Fried Brussels sprouts from Panzano.
Featuring vegan, vegetarian, gluten-free, carb-heavy and carnivorous dishes, chef Elise Wiggins's Denver Restaurant Week menu conscientiously recognizes just about every diet — and diet restriction — making it a perfect choice for anyone who's strapped with a bunch of eaters with conditional caveats. What I like most about Wiggins's menu, which is four courses, inclusive of an appetizer, soup or salad, main course and dessert, is the fact that the chef showcases many of her best efforts: fried, apple-cider-slicked Brussels sprouts interloping with slivers of Granny Smith apples and pistachios; her irresistible housemade zellole bolstered by foie gras; and the outside-of-ordinary vegetarian lasagna pooled in an herb-scented pomodoro sauce.

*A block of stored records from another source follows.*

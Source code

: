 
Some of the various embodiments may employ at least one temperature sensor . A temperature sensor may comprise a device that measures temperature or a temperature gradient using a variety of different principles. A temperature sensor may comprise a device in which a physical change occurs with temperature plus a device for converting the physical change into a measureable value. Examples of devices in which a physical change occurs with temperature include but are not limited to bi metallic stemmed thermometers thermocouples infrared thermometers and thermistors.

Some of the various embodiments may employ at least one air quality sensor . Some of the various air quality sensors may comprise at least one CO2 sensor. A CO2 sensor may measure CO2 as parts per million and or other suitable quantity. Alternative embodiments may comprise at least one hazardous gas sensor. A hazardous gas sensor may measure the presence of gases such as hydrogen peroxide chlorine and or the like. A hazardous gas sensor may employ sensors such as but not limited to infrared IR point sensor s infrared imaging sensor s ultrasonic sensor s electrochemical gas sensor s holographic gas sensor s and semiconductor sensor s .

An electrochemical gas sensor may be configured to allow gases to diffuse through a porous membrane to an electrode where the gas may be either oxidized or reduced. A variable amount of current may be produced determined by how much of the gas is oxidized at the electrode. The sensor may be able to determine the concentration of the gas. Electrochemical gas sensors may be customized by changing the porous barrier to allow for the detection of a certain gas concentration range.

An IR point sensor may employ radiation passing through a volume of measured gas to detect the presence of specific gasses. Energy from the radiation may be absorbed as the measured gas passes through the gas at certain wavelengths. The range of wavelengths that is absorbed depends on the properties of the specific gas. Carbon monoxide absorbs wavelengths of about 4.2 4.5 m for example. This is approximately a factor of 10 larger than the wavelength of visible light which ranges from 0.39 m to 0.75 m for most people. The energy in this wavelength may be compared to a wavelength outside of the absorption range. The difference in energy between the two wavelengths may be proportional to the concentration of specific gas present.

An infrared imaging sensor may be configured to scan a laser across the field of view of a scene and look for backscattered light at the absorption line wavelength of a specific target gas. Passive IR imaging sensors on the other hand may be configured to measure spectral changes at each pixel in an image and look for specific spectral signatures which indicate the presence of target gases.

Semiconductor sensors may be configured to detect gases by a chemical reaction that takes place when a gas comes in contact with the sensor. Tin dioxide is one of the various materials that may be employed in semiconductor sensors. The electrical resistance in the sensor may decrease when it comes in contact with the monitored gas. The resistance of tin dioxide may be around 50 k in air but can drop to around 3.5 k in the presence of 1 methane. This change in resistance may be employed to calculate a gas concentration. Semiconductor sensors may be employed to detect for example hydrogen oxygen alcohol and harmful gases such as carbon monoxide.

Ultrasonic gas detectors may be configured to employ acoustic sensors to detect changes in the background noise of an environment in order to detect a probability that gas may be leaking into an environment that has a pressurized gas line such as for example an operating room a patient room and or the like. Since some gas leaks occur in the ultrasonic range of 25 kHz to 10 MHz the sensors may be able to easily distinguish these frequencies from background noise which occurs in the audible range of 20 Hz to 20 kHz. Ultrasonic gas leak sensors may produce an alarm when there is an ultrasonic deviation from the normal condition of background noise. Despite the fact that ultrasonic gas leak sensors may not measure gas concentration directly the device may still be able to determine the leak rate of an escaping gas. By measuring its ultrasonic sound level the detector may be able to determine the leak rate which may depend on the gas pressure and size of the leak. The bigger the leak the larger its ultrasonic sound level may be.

Troy Guard, chef-owner of TAG, doesn't follow the leader, and why should he? Always the non-conformist who (successfully) marches to the beat of a different drummer and cooks to his own rhythm and tempo, Guard makes food fascinating with his unpredictable flavor combinations and scene-stealing ingredients that often make mischief. Frankly, Guard could have littered his Denver Restaurant Week menu with worms and dirt, and the faithful would have flocked. But he did far, far better than that, stamping this week's Restaurant Week board with beef heart (be still...), prepared Vietnamese-style with rice noodles, peanuts dusted with chile and Vietnamese herbs floating in a bo kho broth; roasted duck breast in a white-chocolate-and-parsnip (see what we mean by unpredictable flavor combos?) puree; and a Moroccan-influenced braised-lamb tagine sidekicked with a raw-carrot salad.

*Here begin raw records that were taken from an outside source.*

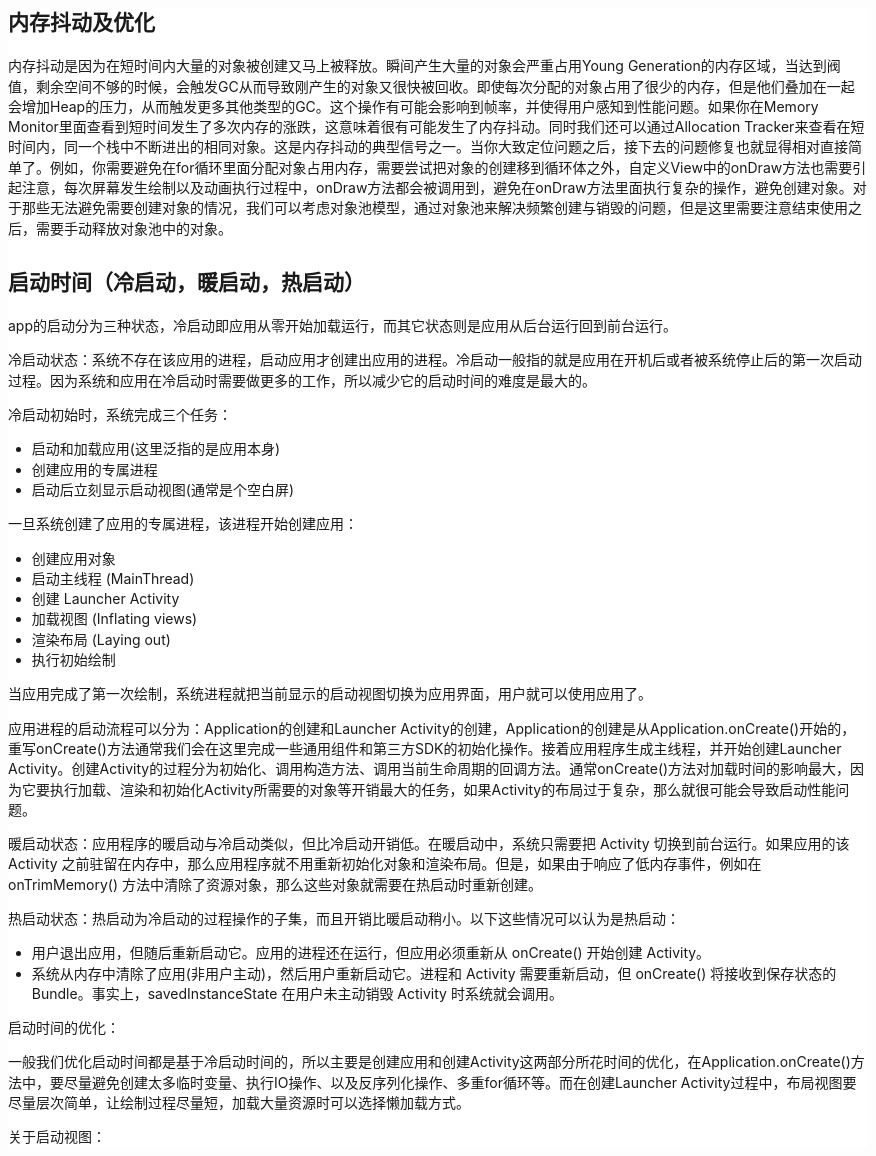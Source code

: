 

## 内存抖动及优化

内存抖动是因为在短时间内大量的对象被创建又马上被释放。瞬间产生大量的对象会严重占用Young Generation的内存区域，当达到阀值，剩余空间不够的时候，会触发GC从而导致刚产生的对象又很快被回收。即使每次分配的对象占用了很少的内存，但是他们叠加在一起会增加Heap的压力，从而触发更多其他类型的GC。这个操作有可能会影响到帧率，并使得用户感知到性能问题。如果你在Memory Monitor里面查看到短时间发生了多次内存的涨跌，这意味着很有可能发生了内存抖动。同时我们还可以通过Allocation Tracker来查看在短时间内，同一个栈中不断进出的相同对象。这是内存抖动的典型信号之一。当你大致定位问题之后，接下去的问题修复也就显得相对直接简单了。例如，你需要避免在for循环里面分配对象占用内存，需要尝试把对象的创建移到循环体之外，自定义View中的onDraw方法也需要引起注意，每次屏幕发生绘制以及动画执行过程中，onDraw方法都会被调用到，避免在onDraw方法里面执行复杂的操作，避免创建对象。对于那些无法避免需要创建对象的情况，我们可以考虑对象池模型，通过对象池来解决频繁创建与销毁的问题，但是这里需要注意结束使用之后，需要手动释放对象池中的对象。


## 启动时间（冷启动，暖启动，热启动）

app的启动分为三种状态，冷启动即应用从零开始加载运行，而其它状态则是应用从后台运行回到前台运行。

冷启动状态：系统不存在该应用的进程，启动应用才创建出应用的进程。冷启动一般指的就是应用在开机后或者被系统停止后的第一次启动过程。因为系统和应用在冷启动时需要做更多的工作，所以减少它的启动时间的难度是最大的。
	
冷启动初始时，系统完成三个任务：

- 启动和加载应用(这里泛指的是应用本身)
- 创建应用的专属进程
- 启动后立刻显示启动视图(通常是个空白屏)
	
一旦系统创建了应用的专属进程，该进程开始创建应用：

- 创建应用对象
- 启动主线程 (MainThread)
- 创建 Launcher Activity
- 加载视图 (Inflating views)
- 渲染布局 (Laying out)
- 执行初始绘制

当应用完成了第一次绘制，系统进程就把当前显示的启动视图切换为应用界面，用户就可以使用应用了。

应用进程的启动流程可以分为：Application的创建和Launcher Activity的创建，Application的创建是从Application.onCreate()开始的，重写onCreate()方法通常我们会在这里完成一些通用组件和第三方SDK的初始化操作。接着应用程序生成主线程，并开始创建Launcher Activity。创建Activity的过程分为初始化、调用构造方法、调用当前生命周期的回调方法。通常onCreate()方法对加载时间的影响最大，因为它要执行加载、渲染和初始化Activity所需要的对象等开销最大的任务，如果Activity的布局过于复杂，那么就很可能会导致启动性能问题。

	
暖启动状态：应用程序的暖启动与冷启动类似，但比冷启动开销低。在暖启动中，系统只需要把 Activity 切换到前台运行。如果应用的该 Activity 之前驻留在内存中，那么应用程序就不用重新初始化对象和渲染布局。但是，如果由于响应了低内存事件，例如在 onTrimMemory() 方法中清除了资源对象，那么这些对象就需要在热启动时重新创建。
	
热启动状态：热启动为冷启动的过程操作的子集，而且开销比暖启动稍小。以下这些情况可以认为是热启动：

- 用户退出应用，但随后重新启动它。应用的进程还在运行，但应用必须重新从 onCreate() 开始创建 Activity。
- 系统从内存中清除了应用(非用户主动)，然后用户重新启动它。进程和 Activity 需要重新启动，但 onCreate() 将接收到保存状态的 Bundle。事实上，savedInstanceState 在用户未主动销毁 Activity 时系统就会调用。

启动时间的优化：

一般我们优化启动时间都是基于冷启动时间的，所以主要是创建应用和创建Activity这两部分所花时间的优化，在Application.onCreate()方法中，要尽量避免创建太多临时变量、执行IO操作、以及反序列化操作、多重for循环等。而在创建Launcher Activity过程中，布局视图要尽量层次简单，让绘制过程尽量短，加载大量资源时可以选择懒加载方式。

关于启动视图：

There are plenty of reasons to bask in the easygoing vibe of Spuntino, the congenial Highland sanctuary that gifted owner and pastry queen Yasmin Lozada-Hissom — also a 2014 James Beard Award semi-finalist — has been deftly overseeing for the last few years, along with her equally accomplished husband-chef John Broening. And you can bet that everyone within walking distance will vie for seats inside their neighborhood sanctuary before Saturday to take advantage of her and Broening's Restaurant Week menu, a particularly honest, market-driven scroll that's a compilation of everything on the everyday menu. The antipasti plate, paved with slow-roasted porchetta, prosciutto di Parma, fennel-specked, spicy sopressatta, pickled vegetables, housemade mustard and rustic bread is a must, as are any of Hissom's sweet finales, none more so than her unassailable chocolate, sea salt and caramel tart blotted with brown-butter gelato.

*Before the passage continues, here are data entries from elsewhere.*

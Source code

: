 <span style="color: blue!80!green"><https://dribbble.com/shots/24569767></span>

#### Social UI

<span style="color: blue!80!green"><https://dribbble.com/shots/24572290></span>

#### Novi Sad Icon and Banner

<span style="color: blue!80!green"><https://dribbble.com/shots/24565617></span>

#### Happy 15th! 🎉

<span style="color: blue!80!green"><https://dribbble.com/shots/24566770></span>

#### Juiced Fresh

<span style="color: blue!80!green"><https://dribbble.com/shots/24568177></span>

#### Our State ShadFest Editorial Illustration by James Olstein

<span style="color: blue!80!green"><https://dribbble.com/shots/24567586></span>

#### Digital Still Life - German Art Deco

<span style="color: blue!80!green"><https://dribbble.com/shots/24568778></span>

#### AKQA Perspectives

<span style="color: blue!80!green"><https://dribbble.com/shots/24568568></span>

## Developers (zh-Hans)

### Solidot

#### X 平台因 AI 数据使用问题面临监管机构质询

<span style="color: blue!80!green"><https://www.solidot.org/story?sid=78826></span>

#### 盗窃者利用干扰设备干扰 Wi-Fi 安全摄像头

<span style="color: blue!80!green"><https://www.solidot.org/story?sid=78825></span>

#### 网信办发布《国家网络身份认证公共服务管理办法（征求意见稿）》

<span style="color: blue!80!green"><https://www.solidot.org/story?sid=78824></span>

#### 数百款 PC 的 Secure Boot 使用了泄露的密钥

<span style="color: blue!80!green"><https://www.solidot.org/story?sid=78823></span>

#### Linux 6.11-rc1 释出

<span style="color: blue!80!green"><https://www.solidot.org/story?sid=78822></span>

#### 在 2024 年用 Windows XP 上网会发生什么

More than a decade after gracing a sleepy Lower Downtown street with a vibrant bolt of energy, Vesta Dipping Grill is still one of the hottest reservations in town. It's a restaurant where cosmopolitan verve and-laid back rusticity collide and where the globe-trotting food, executed by Brandon Foster, continues to reveal imaginative, spot-on hits that match the service and cocktail program. And Vesta has added a second week to Denver restaurant week, offering guests a thoughtful multi-course dinner that starts with asparagus soup topped with rosemary bacon and journeys through three additional courses, the last of which is dessert (Spanish milk chocolate bread pudding, anyone?) Vesta is also giving guests the option of adding wine pairings for a mere $13, or wines by the glass for just $5.